[Given records — start]

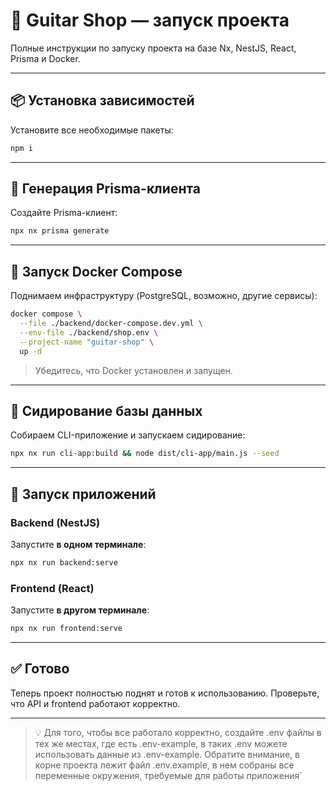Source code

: # 🎸 Guitar Shop — запуск проекта

Полные инструкции по запуску проекта на базе Nx, NestJS, React, Prisma и Docker.

---

## 📦 Установка зависимостей

Установите все необходимые пакеты:

```bash
npm i
```

---

## 🔧 Генерация Prisma-клиента

Создайте Prisma-клиент:

```bash
npx nx prisma generate
```

---

## 🐳 Запуск Docker Compose

Поднимаем инфраструктуру (PostgreSQL, возможно, другие сервисы):

```bash
docker compose \
  --file ./backend/docker-compose.dev.yml \
  --env-file ./backend/shop.env \
  --project-name "guitar-shop" \
  up -d
```

> Убедитесь, что Docker установлен и запущен.

---

## 🌱 Сидирование базы данных

Собираем CLI-приложение и запускаем сидирование:

```bash
npx nx run cli-app:build && node dist/cli-app/main.js --seed
```

---

## 🚀 Запуск приложений

### Backend (NestJS)

Запустите **в одном терминале**:

```bash
npx nx run backend:serve
```

### Frontend (React)

Запустите **в другом терминале**:

```bash
npx nx run frontend:serve
```

---

## ✅ Готово

Теперь проект полностью поднят и готов к использованию. Проверьте, что API и frontend работают корректно.

---

> 💡 Для того, чтобы все работало корректно, создайте .env файлы в тех же местах, где есть .env-example, в таких .env можете использовать данные из .env-example. Обратите внимание,
в корне проекта лежит файл .env.example, в нем собраны все переменные окружения, требуемые для работы приложения`
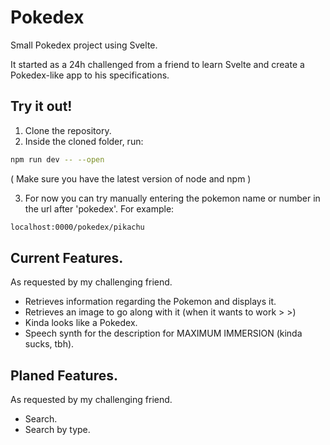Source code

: # Pokedex

Small Pokedex project using Svelte.

It started as a 24h challenged from a friend to learn Svelte and create a Pokedex-like app to his specifications.

## Try it out!

1. Clone the repository.
2. Inside the cloned folder, run:

```bash
npm run dev -- --open
```

( Make sure you have the latest version of node and npm )

3. For now you can try manually entering the pokemon name or number in the url after 'pokedex'. For example:

```bash
localhost:0000/pokedex/pikachu
```

## Current Features.

As requested by my challenging friend.

- Retrieves information regarding the Pokemon and displays it.
- Retrieves an image to go along with it (when it wants to work > >)
- Kinda looks like a Pokedex.
- Speech synth for the description for MAXIMUM IMMERSION (kinda sucks, tbh).

## Planed Features.

As requested by my challenging friend.

- Search.
- Search by type.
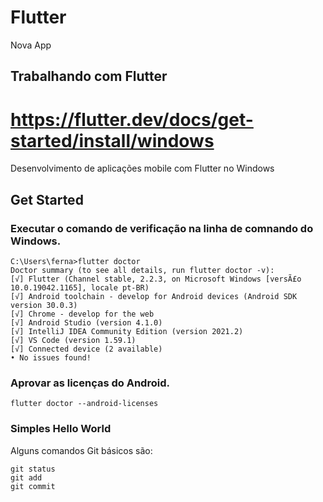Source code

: # Flutter
Nova App

## Trabalhando com Flutter
# https://flutter.dev/docs/get-started/install/windows
Desenvolvimento de aplicações mobile com Flutter no Windows

## Get Started

### Executar o comando de verificação na linha de comnando do Windows.

    C:\Users\ferna>flutter doctor
    Doctor summary (to see all details, run flutter doctor -v):
    [√] Flutter (Channel stable, 2.2.3, on Microsoft Windows [versÃ£o 10.0.19042.1165], locale pt-BR)
    [√] Android toolchain - develop for Android devices (Android SDK version 30.0.3)
    [√] Chrome - develop for the web
    [√] Android Studio (version 4.1.0)
    [√] IntelliJ IDEA Community Edition (version 2021.2)
    [√] VS Code (version 1.59.1)
    [√] Connected device (2 available)
    • No issues found!
    
### Aprovar as licenças do Android.

    flutter doctor --android-licenses
    
### Simples Hello World  

Alguns comandos Git básicos são:
```
git status
git add
git commit
```
 
  


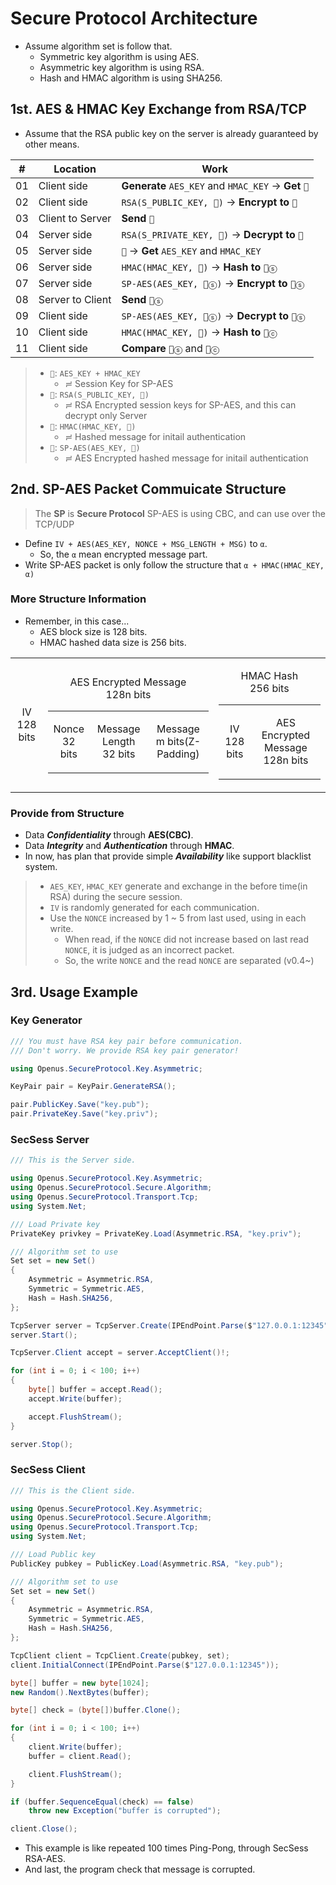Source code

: ﻿# Secure Protocol Architecture

- Assume algorithm set is follow that.
  - Symmetric key algorithm is using AES.
  - Asymmetric key algorithm is using RSA.
  - Hash and HMAC algorithm is using SHA256.

## 1st. AES & HMAC Key Exchange from RSA/TCP

- Assume that the RSA public key on the server is already guaranteed by other means.

|#|Location|Work|
|-|--------|----|
|01|Client side|**Generate** `AES_KEY` and `HMAC_KEY` → **Get** `🔑`|
|02|Client side|`RSA(S_PUBLIC_KEY, 🔑)` → **Encrypt to** `🔐`|
|03|Client to Server|**Send** `🔐`|
|04|Server side|`RSA(S_PRIVATE_KEY, 🔐)` → **Decrypt to** `🔑`|
|05|Server side|`🔑` → **Get** `AES_KEY` and `HMAC_KEY`|
|06|Server side|`HMAC(HMAC_KEY, 🔑)` → **Hash to** `📜ⓢ`|
|07|Server side|`SP-AES(AES_KEY, 📜ⓢ)` → **Encrypt to** `🔏ⓢ`|
|08|Server to Client|**Send** `🔏ⓢ`|
|09|Client side|`SP-AES(AES_KEY, 🔏ⓢ)` → **Decrypt to** `📜ⓢ`|
|10|Client side|`HMAC(HMAC_KEY, 🔑)` → **Hash to** `📜ⓒ`|
|11|Client side|**Compare** `📜ⓢ` and `📜ⓒ`|

> - `🔑`: `AES_KEY + HMAC_KEY`
>   - ≓ Session Key for SP-AES
> - `🔐`: `RSA(S_PUBLIC_KEY, 🔑)`
>   - ≓ RSA Encrypted session keys for SP-AES, and this can decrypt only Server
> - `📜`: `HMAC(HMAC_KEY, 🔑)`
>   - ≓ Hashed message for initail authentication
> - `🔏`: `SP-AES(AES_KEY, 📜)`
>   - ≓ AES Encrypted hashed message for initail authentication

## 2nd. SP-AES Packet Commuicate Structure
> The **SP** is **Secure Protocol**
> SP-AES is using CBC, and can use over the TCP/UDP

- Define `IV + AES(AES_KEY, NONCE + MSG_LENGTH + MSG)` to `α`. 
  - So, the `α` mean encrypted message part.
- Write SP-AES packet is only follow the structure that `α + HMAC(HMAC_KEY, α)`

### More Structure Information

- Remember, in this case...
  - AES block size is 128 bits.
  - HMAC hashed data size is 256 bits.

<table>
    <tr>
        <td>
            <p align="center">IV<br>128 bits</p>
        </td>
        <td>
            <p align="center">AES Encrypted Message<br>128n bits</p>
            <table>
                <tr align="center">
                    <td>
                        <p align="center">Nonce<br>32 bits</p>
                    </td>
                    <td>
                        <p align="center">Message Length<br>32 bits</p>
                    </td>
                    <td>
                        <p align="center">Message<br>m bits(Z-Padding)</p>
                    </td>
                </tr>
            </table>
        </td>
        <td>
            <p align="center">HMAC Hash<br>256 bits</p>
            <table>
                <tr>
                    <td>
                        <p align="center">IV<br>128 bits</p>
                    </td>
                    <td>
                        <p align="center">AES Encrypted Message<br>128n bits</p>
                    </td>
                </tr>
            </table>
        </td>
    </tr>
</table>

### Provide from Structure

- Data ***Confidentiality*** through **AES(CBC)**.
- Data ***Integrity*** and ***Authentication*** through **HMAC**.
- In now, has plan that provide simple ***Availability*** like support blacklist system.

> - `AES_KEY`, `HMAC_KEY` generate and exchange in the before time(in RSA) during the secure session.
> - `IV` is randomly generated for each communication.
> - Use the `NONCE` increased by 1 ~ 5 from last used, using in each write.
>   - When read, if the `NONCE` did not increase based on last read `NONCE`, it is judged as an incorrect packet.
>   - So, the write `NONCE` and the read `NONCE` are separated (v0.4~)

## 3rd. Usage Example

### Key Generator

```cs
/// You must have RSA key pair before communication.
/// Don't worry. We provide RSA key pair generator!

using Openus.SecureProtocol.Key.Asymmetric;

KeyPair pair = KeyPair.GenerateRSA();

pair.PublicKey.Save("key.pub");
pair.PrivateKey.Save("key.priv");

```

### SecSess Server

```cs
/// This is the Server side.

using Openus.SecureProtocol.Key.Asymmetric;
using Openus.SecureProtocol.Secure.Algorithm;
using Openus.SecureProtocol.Transport.Tcp;
using System.Net;

/// Load Private key
PrivateKey privkey = PrivateKey.Load(Asymmetric.RSA, "key.priv");

/// Algorithm set to use
Set set = new Set()
{
    Asymmetric = Asymmetric.RSA,
    Symmetric = Symmetric.AES,
    Hash = Hash.SHA256,
};

TcpServer server = TcpServer.Create(IPEndPoint.Parse($"127.0.0.1:12345"), privkey, set);
server.Start();

TcpServer.Client accept = server.AcceptClient()!;

for (int i = 0; i < 100; i++)
{
    byte[] buffer = accept.Read();
    accept.Write(buffer);

    accept.FlushStream();
}

server.Stop();
```

### SecSess Client

```cs
/// This is the Client side.

using Openus.SecureProtocol.Key.Asymmetric;
using Openus.SecureProtocol.Secure.Algorithm;
using Openus.SecureProtocol.Transport.Tcp;
using System.Net;

/// Load Public key
PublicKey pubkey = PublicKey.Load(Asymmetric.RSA, "key.pub");

/// Algorithm set to use
Set set = new Set()
{
    Asymmetric = Asymmetric.RSA,
    Symmetric = Symmetric.AES,
    Hash = Hash.SHA256,
};

TcpClient client = TcpClient.Create(pubkey, set);
client.InitialConnect(IPEndPoint.Parse($"127.0.0.1:12345"));

byte[] buffer = new byte[1024];
new Random().NextBytes(buffer);

byte[] check = (byte[])buffer.Clone();

for (int i = 0; i < 100; i++)
{
    client.Write(buffer);
    buffer = client.Read();

    client.FlushStream();
}

if (buffer.SequenceEqual(check) == false)
    throw new Exception("buffer is corrupted");

client.Close();
```

- This example is like repeated 100 times Ping-Pong, through SecSess RSA-AES.
- And last, the program check that message is corrupted.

[Given records — finish]

What you will do.
Please copy out every line in the listing that has the string "doctor".

Task result.
    C:\Users\ferna>flutter doctor
    Doctor summary (to see all details, run flutter doctor -v):
    flutter doctor --android-licenses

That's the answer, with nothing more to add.